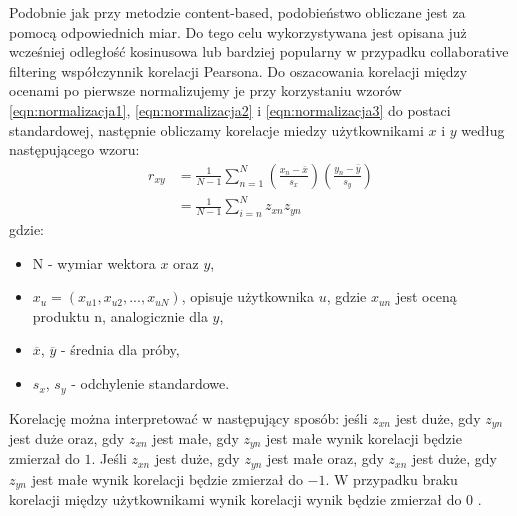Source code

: Podobnie jak przy metodzie content-based, podobieństwo obliczane jest za pomocą odpowiednich miar. Do tego celu wykorzystywana jest opisana już wcześniej odległość kosinusowa lub bardziej popularny w przypadku collaborative filtering współczynnik korelacji Pearsona. Do oszacowania korelacji między ocenami po pierwsze normalizujemy je przy korzystaniu wzorów \eqref{eqn:normalizacja1}, \eqref{eqn:normalizacja2} i \eqref{eqn:normalizacja3} do postaci standardowej, następnie obliczamy korelacje miedzy użytkownikami $x$ i $y$ według następującego wzoru:
\begin{equation}
\begin{aligned}
        r_{xy} & =\frac{1}{N-1} \sum ^N _{n=1} \left( \frac{x_n - \bar{x}}{s_x} \right) \left( \frac{y_n - \bar{y}}{s_y} \right) \\
        & = \frac{1}{N-1} \sum ^N _{i=n} z_{xn} z_{yn}
\end{aligned}
\end{equation}
gdzie:
\begin{itemize}
    \item N - wymiar wektora $x$ oraz $y$,
    \item $x_u = (x_{u1}, x_{u2}, ... , x_{uN})$, opisuje użytkownika $u$, gdzie $x_{un}$ jest oceną produktu n, analogicznie dla $y$,
    \item $\overline{x}$, $\overline{y}$ - średnia dla próby,
    \item $s_x$, $s_y$ - odchylenie standardowe.
\end{itemize}

Korelację można interpretować w następujący sposób: jeśli $z_{xn}$ jest duże, gdy $z_{yn}$ jest duże oraz, gdy $z_{xn}$ jest małe, gdy $z_{yn}$ jest małe wynik korelacji będzie zmierzał do $1$. Jeśli  $z_{xn}$ jest duże, gdy $z_{yn}$ jest małe oraz, gdy $z_{xn}$ jest duże, gdy $z_{yn}$ jest małe wynik korelacji będzie zmierzał do $-1$. W przypadku braku korelacji między użytkownikami wynik korelacji wynik będzie zmierzał do $0$ \cite{Similarityandrecommendersystems}.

■ ■ ■ ■ ■ ■ ■

Where a line of the data includes the string "oraz", list that line.

TASK RESPONSE:
    \item N - wymiar wektora $x$ oraz $y$,
Korelację można interpretować w następujący sposób: jeśli $z_{xn}$ jest duże, gdy $z_{yn}$ jest duże oraz, gdy $z_{xn}$ jest małe, gdy $z_{yn}$ jest małe wynik korelacji będzie zmierzał do $1$. Jeśli  $z_{xn}$ jest duże, gdy $z_{yn}$ jest małe oraz, gdy $z_{xn}$ jest duże, gdy $z_{yn}$ jest małe wynik korelacji będzie zmierzał do $-1$. W przypadku braku korelacji między użytkownikami wynik korelacji wynik będzie zmierzał do $0$ \cite{Similarityandrecommendersystems}.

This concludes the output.